A Natural Creature
These empty months, these careful steps taken, keeping distance.
All of this is taking a toll.
I feel like my life has shrunk. I have a shrunken head.
I am less than I was. And yet my hunger is greater.
I feel thirsty and hungry, all the time.
Have I been in a desert alone—hot sand on my feet, my long robe whispering as I moved slowly, carefully like a snake—belly down as close to the earth as possible.
I must stay down. This is the final test.
Can I be dry and empty? Charmless? No light reflecting back.
No reassurance that I am a human being traveling on a planet shared with millions of others.
I have been a solitary traveler, my belly down, my charm reduced to dust, my body a container, yet uncontaining.
Can I transform the air around me into water? Some desert plants can do that.
All the promise…dry… crumbling.
Under my outstretched fingers, my bones feel parched.
They looked like ancient whale bones washed on the shore, parched in the sun, abandoned on the sand—left to inspire an artist— sucked of life—a curve in time.

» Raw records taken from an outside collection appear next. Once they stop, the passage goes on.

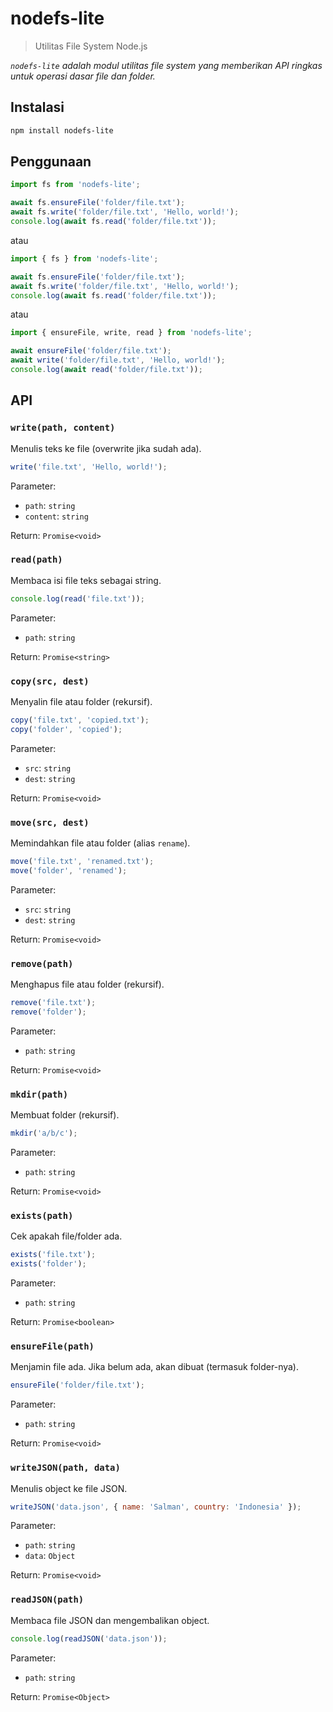 # nodefs-lite

> Utilitas File System Node.js

_`nodefs-lite` adalah modul utilitas file system yang memberikan API ringkas untuk operasi dasar file dan folder._

## Instalasi

```sh
npm install nodefs-lite
```

## Penggunaan

```js
import fs from 'nodefs-lite';

await fs.ensureFile('folder/file.txt');
await fs.write('folder/file.txt', 'Hello, world!');
console.log(await fs.read('folder/file.txt'));
```

atau

```js
import { fs } from 'nodefs-lite';

await fs.ensureFile('folder/file.txt');
await fs.write('folder/file.txt', 'Hello, world!');
console.log(await fs.read('folder/file.txt'));
```

atau

```js
import { ensureFile, write, read } from 'nodefs-lite';

await ensureFile('folder/file.txt');
await write('folder/file.txt', 'Hello, world!');
console.log(await read('folder/file.txt'));
```

## API

### `write(path, content)`

Menulis teks ke file (overwrite jika sudah ada).

```js
write('file.txt', 'Hello, world!');
```

Parameter:

- `path`: `string`
- `content`: `string`

Return: `Promise<void>`

### `read(path)`

Membaca isi file teks sebagai string.

```js
console.log(read('file.txt'));
```

Parameter:

- `path`: `string`

Return: `Promise<string>`

### `copy(src, dest)`

Menyalin file atau folder (rekursif).

```js
copy('file.txt', 'copied.txt');
copy('folder', 'copied');
```

Parameter:

- `src`: `string`
- `dest`: `string`

Return: `Promise<void>`

### `move(src, dest)`

Memindahkan file atau folder (alias `rename`).

```js
move('file.txt', 'renamed.txt');
move('folder', 'renamed');
```

Parameter:

- `src`: `string`
- `dest`: `string`

Return: `Promise<void>`

### `remove(path)`

Menghapus file atau folder (rekursif).

```js
remove('file.txt');
remove('folder');
```

Parameter:

- `path`: `string`

Return: `Promise<void>`

### `mkdir(path)`

Membuat folder (rekursif).

```js
mkdir('a/b/c');
```

Parameter:

- `path`: `string`

Return: `Promise<void>`

### `exists(path)`

Cek apakah file/folder ada.

```js
exists('file.txt');
exists('folder');
```

Parameter:

- `path`: `string`

Return: `Promise<boolean>`

### `ensureFile(path)`

Menjamin file ada. Jika belum ada, akan dibuat (termasuk folder-nya).

```js
ensureFile('folder/file.txt');
```

Parameter:

- `path`: `string`

Return: `Promise<void>`

### `writeJSON(path, data)`

Menulis object ke file JSON.

```js
writeJSON('data.json', { name: 'Salman', country: 'Indonesia' });
```

Parameter:

- `path`: `string`
- `data`: `Object`

Return: `Promise<void>`

### `readJSON(path)`

Membaca file JSON dan mengembalikan object.

```js
console.log(readJSON('data.json'));
```

Parameter:

- `path`: `string`

Return: `Promise<Object>`
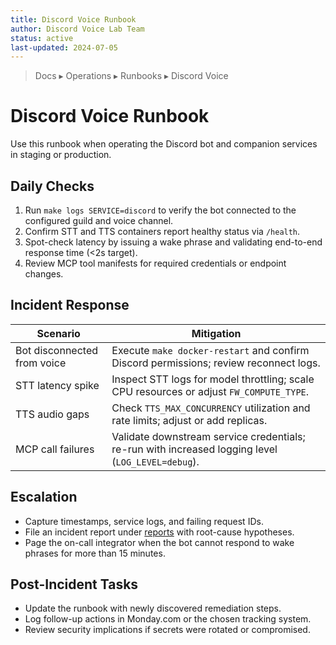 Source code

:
 ```yaml
---
title: Discord Voice Runbook
author: Discord Voice Lab Team
status: active
last-updated: 2024-07-05
---
```


<!-- markdownlint-disable-next-line MD041 -->
> Docs ▸ Operations ▸ Runbooks ▸ Discord Voice

# Discord Voice Runbook

Use this runbook when operating the Discord bot and companion services in staging or production.

## Daily Checks

1. Run `make logs SERVICE=discord` to verify the bot connected to the configured guild and voice channel.
2. Confirm STT and TTS containers report healthy status via `/health`.
3. Spot-check latency by issuing a wake phrase and validating end-to-end response time (<2s target).
4. Review MCP tool manifests for required credentials or endpoint changes.

## Incident Response

| Scenario | Mitigation |
| --- | --- |
| Bot disconnected from voice | Execute `make docker-restart` and confirm Discord permissions; review reconnect logs. |
| STT latency spike | Inspect STT logs for model throttling; scale CPU resources or adjust `FW_COMPUTE_TYPE`. |
| TTS audio gaps | Check `TTS_MAX_CONCURRENCY` utilization and rate limits; adjust or add replicas. |
| MCP call failures | Validate downstream service credentials; re-run with increased logging level (`LOG_LEVEL=debug`). |

## Escalation

- Capture timestamps, service logs, and failing request IDs.
- File an incident report under [reports](../../reports/index.md) with root-cause hypotheses.
- Page the on-call integrator when the bot cannot respond to wake phrases for more than 15 minutes.

## Post-Incident Tasks

- Update the runbook with newly discovered remediation steps.
- Log follow-up actions in Monday.com or the chosen tracking system.
- Review security implications if secrets were rotated or compromised.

If I learned to live like this, a shard of bone, a wizened snake— will light shine in?
Will secrets be revealed?
Will I discover layers of what I could have been— beyond quick words, fleeting glances, beyond solving the problem, saving the day?
Are there layers of gold?
The real deal?
I can stop now. Sit on the hot, dry sand. Stop. Close my eyes. Smell rain.
Imagine rose petals falling on my skin…like a kiss.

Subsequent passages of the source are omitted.